Understanding is part of quality
Addy Osmani calls this comprehension debt: the gap between how much code exists and how much of it any human genuinely understands.5 That phrase lands for me. A team can ship more code, with cleaner formatting, better naming, and more complete-looking tests, while understanding less of the system than before. One study is not the whole story, but the direction is worth taking seriously. Anthropic found that developers using AI assistance scored lower on a follow-up mastery quiz than developers who coded by hand. The nuance matters: developers who used AI to ask questions and build understanding did better than those who delegated too much.6 This is also where intent matters. If the team does not understand the system, AI may create changes nobody can safely review. If the intent is not written down, AI will fill in the blanks. And it will do so confidently.
What I want teams to change
If we treat technical debt as telemetry, the conversation changes. Not: please give us time to clean up invisible things. But: these signals are slowing down delivery, increasing review risk, and making AI less useful. Here is where the friction comes from. Here is what we can change. Martin Fowler describes technical debt as cruft that creates extra effort when we need to change the system.7 That extra effort is the interest. But the interest is also information. It shows where the system is harder to change than it should be. So keep fixing the small things while you are there. But when the same kind of debt keeps appearing, stop and look at the signal. Make the preferred path easier than the shortcut. Document the why, it’s great input for both Human and AI. That is not slowing down. That is protecting the speed you want to keep.

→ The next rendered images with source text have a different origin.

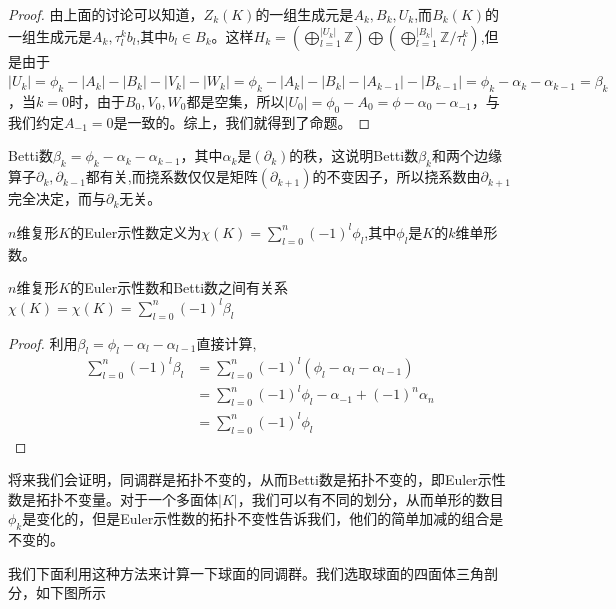 \begin{proof}
由上面的讨论可以知道，$Z_{k}(K)$的一组生成元是$A_{k},B_{k},U_{k}$,而$B_{k}(K)$的一组生成元是$A_{k},\tau^{k}_{l}b_{l}$,其中$b_{l}\in B_{k}$。这样$H_{k}=\left(\bigoplus\limits_{l=1}^{|U_{k}|}\mathbb{Z}\right)\bigoplus\left(\bigoplus\limits_{l=1}^{|B_{k}|}\mathbb{Z}/\tau_{l}^{k}\right)$,但是由于$|U_{k}|=\phi_{k}-|A_{k}|-|B_{k}|-|V_{k}|-|W_{k}|=\phi_{k}-|A_{k}|-|B_{k}|-|A_{k-1}|-|B_{k-1}|=\phi_{k}-\alpha_{k}-\alpha_{k-1}=\beta_{k}$，当$k=0$时，由于$B_{0},V_{0},W_{0}$都是空集，所以$|U_{0}|=\phi_{0}-A_{0}=\phi-\alpha_{0}-\alpha_{-1}$，与我们约定$A_{-1}=0$是一致的。综上，我们就得到了命题。
\end{proof}
\begin{remark}
Betti数$\beta_{k}=\phi_{k}-\alpha_{k}-\alpha_{k-1}$，其中$\alpha_{k}$是$(\partial_{k})$的秩，这说明Betti数$\beta_{k}$和两个边缘算子$\partial_{k},\partial_{k-1}$都有关,而挠系数仅仅是矩阵$(\partial_{k+1})$的不变因子，所以挠系数由$\partial_{k+1}$完全决定，而与$\partial_{k}$无关。
\end{remark}
\begin{definition}
$n$维复形$K$的Euler示性数定义为$\chi(K)=\sum\limits_{l=0}^{n}(-1)^{l}\phi_{l}$,其中$\phi_{l}$是$K$的$k$维单形数。
\end{definition}
\begin{proposition}
$n$维复形$K$的Euler示性数和Betti数之间有关系$\chi(K)=\chi(K)=\sum\limits_{l=0}^{n}(-1)^{l}\beta_{l}$
\end{proposition}
\begin{proof}
利用$\beta_{l}=\phi_{l}-\alpha_{l}-\alpha_{l-1}$直接计算,
\begin{equation*}
    \begin{aligned}
      \sum\limits_{l=0}^{n}(-1)^{l}\beta_{l}&=\sum\limits_{l=0}^{n}(-1)^{l}(\phi_{l}-\alpha_{l}-\alpha_{l-1})\\
      &=\sum\limits_{l=0}^{n}(-1)^{l}\phi_{l}-\alpha_{-1}+(-1)^{n}\alpha_{n}\\
      &=\sum\limits_{l=0}^{n}(-1)^{l}\phi_{l}
    \end{aligned}
\end{equation*}
\end{proof}
\begin{remark}
将来我们会证明，同调群是拓扑不变的，从而Betti数是拓扑不变的，即Euler示性数是拓扑不变量。对于一个多面体$|K|$，我们可以有不同的划分，从而单形的数目$\phi_{k}$是变化的，但是Euler示性数的拓扑不变性告诉我们，他们的简单加减的组合是不变的。
\end{remark}
我们下面利用这种方法来计算一下球面的同调群。我们选取球面的四面体三角剖分，如下图所示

The narrative I want to flip
AI changes technical debt. It changes the cost of cleanup, the speed of code production, the review burden, and the way patterns spread. But it does not change the core responsibility. We are still accountable for what we ship. We are still responsible for the systems we maintain. We are still responsible for understanding the work, or making sure the right understanding is captured and shared. Technical debt is not just the puddle we accumulate in the codebase. It is also the trail of signals showing where our system, process, knowledge, and incentives are out of alignment. AI can help us clean up the puddle faster. But if we ignore the trail, we will keep producing the same debt. Only faster. Cleaner. And with more confidence. That might be the most expensive debt of all.